[Saved data entries]
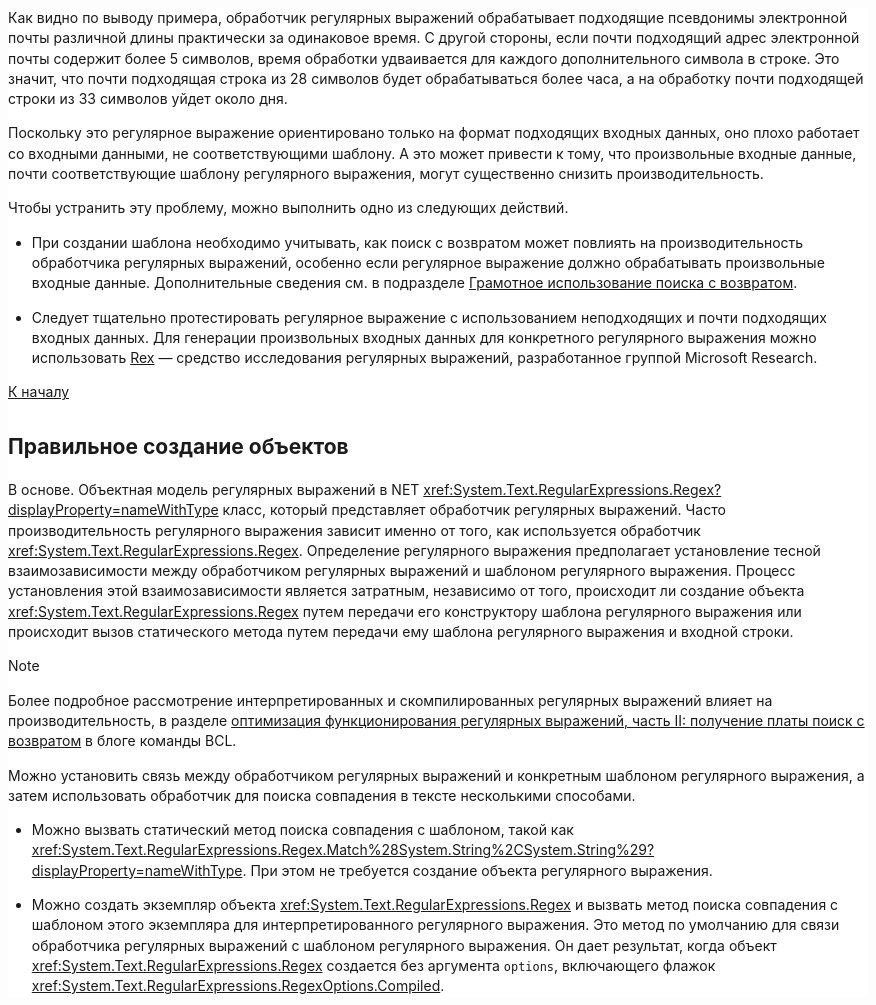  Как видно по выводу примера, обработчик регулярных выражений обрабатывает подходящие псевдонимы электронной почты различной длины практически за одинаковое время. С другой стороны, если почти подходящий адрес электронной почты содержит более 5 символов, время обработки удваивается для каждого дополнительного символа в строке. Это значит, что почти подходящая строка из 28 символов будет обрабатываться более часа, а на обработку почти подходящей строки из 33 символов уйдет около дня.  
  
 Поскольку это регулярное выражение ориентировано только на формат подходящих входных данных, оно плохо работает со входными данными, не соответствующими шаблону. А это может привести к тому, что произвольные входные данные, почти соответствующие шаблону регулярного выражения, могут существенно снизить производительность.  
  
 Чтобы устранить эту проблему, можно выполнить одно из следующих действий.  
  
-   При создании шаблона необходимо учитывать, как поиск с возвратом может повлиять на производительность обработчика регулярных выражений, особенно если регулярное выражение должно обрабатывать произвольные входные данные. Дополнительные сведения см. в подразделе [Грамотное использование поиска с возвратом](#Backtracking).  
  
-   Следует тщательно протестировать регулярное выражение с использованием неподходящих и почти подходящих входных данных. Для генерации произвольных входных данных для конкретного регулярного выражения можно использовать [Rex](http://go.microsoft.com/fwlink/?LinkId=210756) — средство исследования регулярных выражений, разработанное группой Microsoft Research.  
  
 [К началу](#top)  
  
<a name="ObjectInstantiation"></a>   
## <a name="handle-object-instantiation-appropriately"></a>Правильное создание объектов  
 В основе. Объектная модель регулярных выражений в NET <xref:System.Text.RegularExpressions.Regex?displayProperty=nameWithType> класс, который представляет обработчик регулярных выражений. Часто производительность регулярного выражения зависит именно от того, как используется обработчик <xref:System.Text.RegularExpressions.Regex>. Определение регулярного выражения предполагает установление тесной взаимозависимости между обработчиком регулярных выражений и шаблоном регулярного выражения. Процесс установления этой взаимозависимости является затратным, независимо от того, происходит ли создание объекта <xref:System.Text.RegularExpressions.Regex> путем передачи его конструктору шаблона регулярного выражения или происходит вызов статического метода путем передачи ему шаблона регулярного выражения и входной строки.  
  
> [!NOTE]
>  Более подробное рассмотрение интерпретированных и скомпилированных регулярных выражений влияет на производительность, в разделе [оптимизация функционирования регулярных выражений, часть II: получение платы поиск с возвратом](http://go.microsoft.com/fwlink/?LinkId=211566) в блоге команды BCL.  
  
 Можно установить связь между обработчиком регулярных выражений и конкретным шаблоном регулярного выражения, а затем использовать обработчик для поиска совпадения в тексте несколькими способами.  
  
-   Можно вызвать статический метод поиска совпадения с шаблоном, такой как <xref:System.Text.RegularExpressions.Regex.Match%28System.String%2CSystem.String%29?displayProperty=nameWithType>. При этом не требуется создание объекта регулярного выражения.  
  
-   Можно создать экземпляр объекта <xref:System.Text.RegularExpressions.Regex> и вызвать метод поиска совпадения с шаблоном этого экземпляра для интерпретированного регулярного выражения. Это метод по умолчанию для связи обработчика регулярных выражений с шаблоном регулярного выражения. Он дает результат, когда объект <xref:System.Text.RegularExpressions.Regex> создается без аргумента `options`, включающего флажок <xref:System.Text.RegularExpressions.RegexOptions.Compiled>.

-- WHAT NEEDS TO BE DONE --
When you print the records above, keep them exact and leave out the pictures.

-- SOLUTION FOR THIS EXERCISE --
  Как видно по выводу примера, обработчик регулярных выражений обрабатывает подходящие псевдонимы электронной почты различной длины практически за одинаковое время. С другой стороны, если почти подходящий адрес электронной почты содержит более 5 символов, время обработки удваивается для каждого дополнительного символа в строке. Это значит, что почти подходящая строка из 28 символов будет обрабатываться более часа, а на обработку почти подходящей строки из 33 символов уйдет около дня.  
  
 Поскольку это регулярное выражение ориентировано только на формат подходящих входных данных, оно плохо работает со входными данными, не соответствующими шаблону. А это может привести к тому, что произвольные входные данные, почти соответствующие шаблону регулярного выражения, могут существенно снизить производительность.  
  
 Чтобы устранить эту проблему, можно выполнить одно из следующих действий.  
  
-   При создании шаблона необходимо учитывать, как поиск с возвратом может повлиять на производительность обработчика регулярных выражений, особенно если регулярное выражение должно обрабатывать произвольные входные данные. Дополнительные сведения см. в подразделе [Грамотное использование поиска с возвратом](#Backtracking).  
  
-   Следует тщательно протестировать регулярное выражение с использованием неподходящих и почти подходящих входных данных. Для генерации произвольных входных данных для конкретного регулярного выражения можно использовать [Rex](http://go.microsoft.com/fwlink/?LinkId=210756) — средство исследования регулярных выражений, разработанное группой Microsoft Research.  
  
 [К началу](#top)  
  
<a name="ObjectInstantiation"></a>   
## <a name="handle-object-instantiation-appropriately"></a>Правильное создание объектов  
 В основе. Объектная модель регулярных выражений в NET <xref:System.Text.RegularExpressions.Regex?displayProperty=nameWithType> класс, который представляет обработчик регулярных выражений. Часто производительность регулярного выражения зависит именно от того, как используется обработчик <xref:System.Text.RegularExpressions.Regex>. Определение регулярного выражения предполагает установление тесной взаимозависимости между обработчиком регулярных выражений и шаблоном регулярного выражения. Процесс установления этой взаимозависимости является затратным, независимо от того, происходит ли создание объекта <xref:System.Text.RegularExpressions.Regex> путем передачи его конструктору шаблона регулярного выражения или происходит вызов статического метода путем передачи ему шаблона регулярного выражения и входной строки.  
  
> [!NOTE]
>  Более подробное рассмотрение интерпретированных и скомпилированных регулярных выражений влияет на производительность, в разделе [оптимизация функционирования регулярных выражений, часть II: получение платы поиск с возвратом](http://go.microsoft.com/fwlink/?LinkId=211566) в блоге команды BCL.  
  
 Можно установить связь между обработчиком регулярных выражений и конкретным шаблоном регулярного выражения, а затем использовать обработчик для поиска совпадения в тексте несколькими способами.  
  
-   Можно вызвать статический метод поиска совпадения с шаблоном, такой как <xref:System.Text.RegularExpressions.Regex.Match%28System.String%2CSystem.String%29?displayProperty=nameWithType>. При этом не требуется создание объекта регулярного выражения.  
  
-   Можно создать экземпляр объекта <xref:System.Text.RegularExpressions.Regex> и вызвать метод поиска совпадения с шаблоном этого экземпляра для интерпретированного регулярного выражения. Это метод по умолчанию для связи обработчика регулярных выражений с шаблоном регулярного выражения. Он дает результат, когда объект <xref:System.Text.RegularExpressions.Regex> создается без аргумента `options`, включающего флажок <xref:System.Text.RegularExpressions.RegexOptions.Compiled>.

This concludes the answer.